Cute kitty cat. ATF. First Time. Mush. Eeek! I wrote a Christmas story! *Thud*
Christopher Larabee stalked like a black-coated wraith down the middle of the snowy sidewalk with a scowl that caused more than one shopper to step hastily aside, choosing ankle deep sludge over sidewalk space. Larabee was in a mood, and the snow practically melted in his wake. For the fourteenth time he ran his list through his head. He should be done by now dammit! Christmas shopping was supposed to be a chore dealt with quickly and efficiently like everything else in his neatly organized, micro-managed life.

Book store gift certificates for Josiah, Nathan and Ezra. Check. Best Buy gift certificate for JD. Check. Gift certificates to Hooters and The Pink Pussycat for Buck. Check. Bottle of expensive booze for Judge Travis. Check. For Vin...zilch. THAT was the problem. He had absolutely no clue what to buy for Vin. His own best friend and he couldn't even decide on a simple gift. It pissed him off, and sent him into a foul mood of Grinch-like proportions.

Scowling he plowed on, hands jammed in his coat pockets, determinedly ignoring the cheery Christmas music that blared from every shop he passed. If he heard 'Santa Baby' one more god-damned time... well, he was packing a sidearm, and wouldn't be responsible for his actions.

It wasn't that he didn't want to buy a gift for Vin. Hell, he had plenty of ideas...the handcrafted, silver-studded black saddle and bridle set in Leeds's Saddle Goods. The butter soft, thick, sheepskin-lined leather coat that would keep the scrawny Texan warm. The antique rifle in Grafton's Pawn. That silver Zuni bracelet set with a tiny onyx horse fetish that would just fit Tanner's narrow wrist...the blue denim shirt that exactly matched the sharpshooter's eyes...or even better, that heavy, cobalt blue silk robe to wrap around that lean body....

Larabee braked abruptly and turned to stare blindly into the nearest shop window. THAT was the root of the problem. He wanted to buy stuff for Vin. Hell, he wanted to buy Vin anything the man wanted! And he was pretty damned sure a straight man wasn't supposed to be having such lascivious thoughts about his best friend's body. He scowled into the window. A glittery flock of particularly imbecilic looking angels beamed back at him.

He could just imagine how a conversation about THAT would go over with Vin. Short. Very short. Vin I want you. BAM! He ran a mental epitaph through his head:

Here lies Larabee,
dead from a slug from
Tanner's .44,
No less, no more.

At least Buck would mourn. After he stopped laughing. Larabee groaned and closed his eyes. Not only was he talking to himself again, but he was reciting really bad limericks to himself. He really, really needed to get laid. The problem was, he had already tried that avenue. When he first realized that he was spending a bit too much time fondly dwelling on a certain tangle-haired Texan's ass...attributes, he had cut a swathe through the women of the ATF building that had Buck beaming with pride.

He had also left a long string of purring, sexually sated, bewildered and ultimately furious females behind. Pissed off because he never dated them more than once. He flinched, remembering the ten-minute diatribe that Lydia in Accounts had subjected him to, without once repeating herself. Maria, in Payroll had satisfied herself with a stinging slap and screwing up his direct deposit paperwork for six months. He didn't even want to THINK about Mary Travis. One quick, half drunken fuck, and the woman was hearing wedding bells.

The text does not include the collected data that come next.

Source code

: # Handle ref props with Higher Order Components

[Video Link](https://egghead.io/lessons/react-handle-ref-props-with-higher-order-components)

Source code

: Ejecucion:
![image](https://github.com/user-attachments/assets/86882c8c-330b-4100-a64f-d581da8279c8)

He blinked. An object in the window catching his eye. Looking up at the overhead sign, he realized it was the Native American-owned store that sold Zuni, Hopi and Navajo jewelry. Glancing down at his watch, he decided to go for it and buy the bracelet. He was due at Vin's apartment for supper and the game in two hours anyway, and he needed a gift. He pushed open the door, grimacing at the cheerful jingle bells that announced his arrival.

A half hour later, he was on his way to Vin's, the small, neatly wrapped purchase tucked in his coat pocket. It was snowing again, heavy, fluffy flakes that stuck to everything. He found himself secretly hoping to be snowed in at Tanner's and made a mental note to call his near neighbor to check the horses if he didn't make it home for the night. He was pleased to find a good, well-lighted parking spot halfway on the block between Vin's building and the neighborhood bodega.

Locking the Ram, he paused then headed into the tiny grocery store. Mrs. Ruiz beamed at him over the counter, and wished him a cheerful Feliz Navidad, he nodded back politely and grabbed a hand basket. Prowling the cramped aisles, he randomly selected items; a carton of eggnog, a six-pack of Corona, a package of brightly iced Mexican pastries, a king-sized chocolate bar, a bag of tangerines, homemade salsa, a couple of bags of chips. Plain for him, and jalapeņo for Vin.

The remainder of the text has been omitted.